# TO DO:
Every line containing the string "Process" is to be copied from the records.

☆ ☆ ☆ ☆

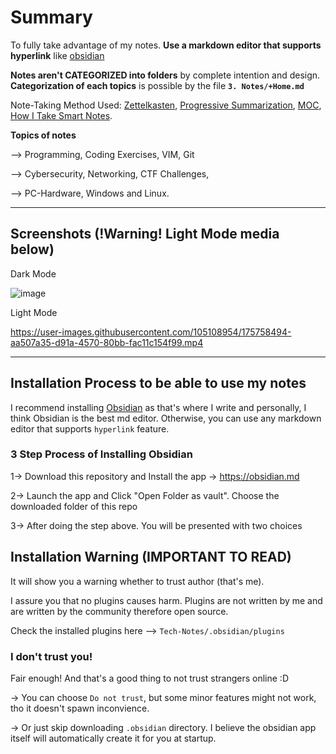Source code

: # Summary
To fully take advantage of my notes. **Use a markdown editor that supports hyperlink** like [obsidian](https://obsidian.md)

**Notes aren't CATEGORIZED into folders** by complete intention and design. **Categorization of each topics** is possible by the file **`3. Notes/+Home.md`**

Note-Taking Method Used: [Zettelkasten](https://en.wikipedia.org/wiki/Zettelkasten), [Progressive Summarization](https://fortelabs.co/blog/series/ps/), [MOC](https://medium.com/@nickmilo22/in-what-ways-can-we-form-useful-relationships-between-notes-9b9ec46973c6), [How I Take Smart Notes](https://www.amazon.com/How-Take-Smart-Notes-Nonfiction/dp/1542866502).


**Topics of notes**

--> Programming, Coding Exercises, VIM, Git

--> Cybersecurity, Networking, CTF Challenges,

--> PC-Hardware, Windows and Linux.


---
## Screenshots (!Warning! Light Mode media below)

Dark Mode

![image](https://user-images.githubusercontent.com/105108954/175243737-ea656a29-7057-4a95-aff8-9feaa0b78d51.png)

Light Mode

https://user-images.githubusercontent.com/105108954/175758494-aa507a35-d91a-4570-80bb-fac11c154f99.mp4


---
## Installation Process to be able to use my notes

I recommend installing [Obsidian](https://obsidian.md) as that's where I write and personally, I think Obsidian is the best md editor. Otherwise, you can use any markdown editor that supports `hyperlink` feature.

### 3 Step Process of Installing Obsidian

1-> Download this repository and Install the app -> https://obsidian.md

2-> Launch the app and Click "Open Folder as vault". Choose the downloaded folder of this repo

3-> After doing the step above. You will be presented with two choices

## Installation Warning (IMPORTANT TO READ)

It will show you a warning whether to trust author (that's me). 

I assure you that no plugins causes harm. Plugins are not written by me and are written by the community therefore open source. 

Check the installed plugins here 
--> `Tech-Notes/.obsidian/plugins`

### I don't trust you!

Fair enough! And that's a good thing to not trust strangers online :D

-> You can choose `Do not trust`, but some minor features might not work, tho it doesn't spawn inconvience.

-> Or just skip downloading `.obsidian` directory. I believe the obsidian app itself will automatically create it for you at startup. 

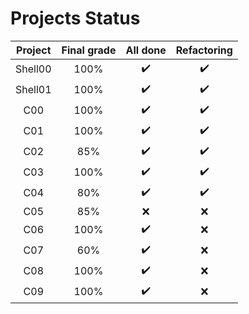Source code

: # Projects Status

| Project | Final grade | All done | Refactoring |
|:-------:|:-----:|:------:|:-----------:|
| Shell00 | 100% | :heavy_check_mark: | :heavy_check_mark: |
| Shell01 | 100% | :heavy_check_mark: | :heavy_check_mark: |
| C00 | 100% | :heavy_check_mark: | :heavy_check_mark: |
| C01 | 100% | :heavy_check_mark: | :heavy_check_mark: |
| C02 | 85% | :heavy_check_mark: | :heavy_check_mark:|
| C03 | 100% | :heavy_check_mark: | :heavy_check_mark: |
| C04 | 80% | :heavy_check_mark: | :heavy_check_mark: |
| C05 | 85% | :x: | :x: |
| C06 | 100% | :heavy_check_mark: | :x: |
| C07 | 60% | :heavy_check_mark: | :x: |
| C08 | 100% | :heavy_check_mark: | :x: |
| C09 | 100% | :heavy_check_mark: | :x: |
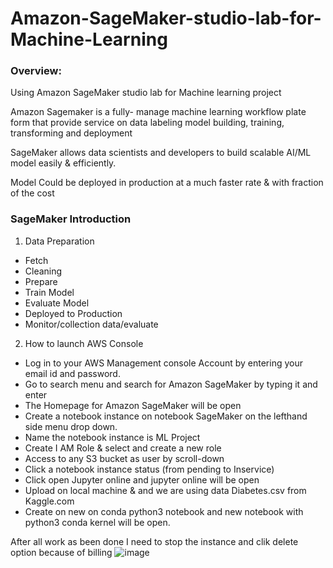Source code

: # Amazon-SageMaker-studio-lab-for-Machine-Learning

### Overview: 
Using Amazon SageMaker studio lab for Machine learning project

Amazon Sagemaker is a fully- manage machine learning workflow plate form that provide service on data labeling model building, training, transforming and deployment

SageMaker allows data scientists and developers to build scalable AI/ML model easily & efficiently.

Model Could be deployed in production at a much faster rate & with fraction of the cost

### SageMaker Introduction

1.	Data Preparation
-	Fetch 
-	Cleaning
-	Prepare
-	Train Model
-	Evaluate Model
-	Deployed to Production
-	Monitor/collection data/evaluate

2. How to launch AWS Console
-  Log in to your AWS Management console Account by entering your email id and   password.
-  Go to search menu and search for Amazon SageMaker by typing it and enter
-  The Homepage for Amazon SageMaker will be open 
-  Create a notebook instance  on notebook SageMaker on the lefthand side menu drop down.
-  Name the notebook instance is ML Project
-  Create I AM Role & select and create a new role
-  Access to any S3 bucket as user by scroll-down 
-  Click a notebook instance  status (from pending to Inservice)
-  Click open Jupyter online and jupyter online will be open
-  Upload on local machine & and we are using data Diabetes.csv from Kaggle.com
-  Create on new  on conda python3 notebook and new notebook with python3 conda kernel will be open.


After all work as been done I need to stop the instance and clik delete option because of billing 
![image](https://github.com/user-attachments/assets/7b3c1916-65ba-4d19-89d5-b40bd2c50e1a)
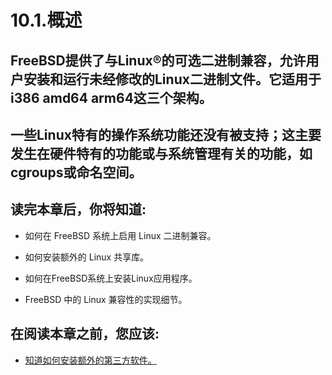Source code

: # 10.1.概述

## FreeBSD提供了与Linux®的可选二进制兼容，允许用户安装和运行未经修改的Linux二进制文件。它适用于 i386 amd64 arm64这三个架构。
## 一些Linux特有的操作系统功能还没有被支持；这主要发生在硬件特有的功能或与系统管理有关的功能，如cgroups或命名空间。

## 读完本章后，你将知道:

+ 如何在 FreeBSD 系统上启用 Linux 二进制兼容。

+ 如何安装额外的 Linux 共享库。

+ 如何在FreeBSD系统上安装Linux应用程序。

+ FreeBSD 中的 Linux 兼容性的实现细节。

## 在阅读本章之前，您应该:

+ [知道如何安装额外的第三方软件。](#)
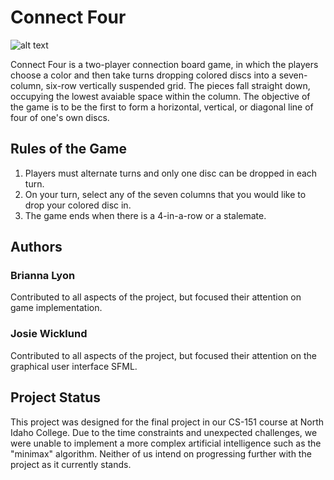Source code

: # Connect Four

![alt text](https://photos.google.com/photo/AF1QipMqG196jSypvnrrZicmKx904qPrJGntqXzzxpY)

Connect Four is a two-player connection board game, in which the players choose a color and then take turns dropping colored discs into a seven-column, six-row vertically suspended grid. The pieces fall straight down, occupying the lowest avaiable space within the column. The objective of the game is to be the first to form a horizontal, vertical, or diagonal line of four of one's own discs. 

## Rules of the Game
1. Players must alternate turns and only one disc can be dropped in each turn.
2. On your turn, select any of the seven columns that you would like to drop your colored disc in.
3. The game ends when there is a 4-in-a-row or a stalemate.  

## Authors
### Brianna Lyon
Contributed to all aspects of the project, but focused their attention on game implementation.

### Josie Wicklund
Contributed to all aspects of the project, but focused their attention on the graphical user interface SFML.

## Project Status
This project was designed for the final project in our CS-151 course at North Idaho College. Due to the time constraints and unexpected challenges, we were unable to implement a more complex artificial intelligence such as the "minimax" algorithm. Neither of us intend on progressing further with the project as it currently stands.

☆ ☆ ☆ ☆

# ANSWER FOR THIS EXERCISE:
## Installation Process to be able to use my notes
### 3 Step Process of Installing Obsidian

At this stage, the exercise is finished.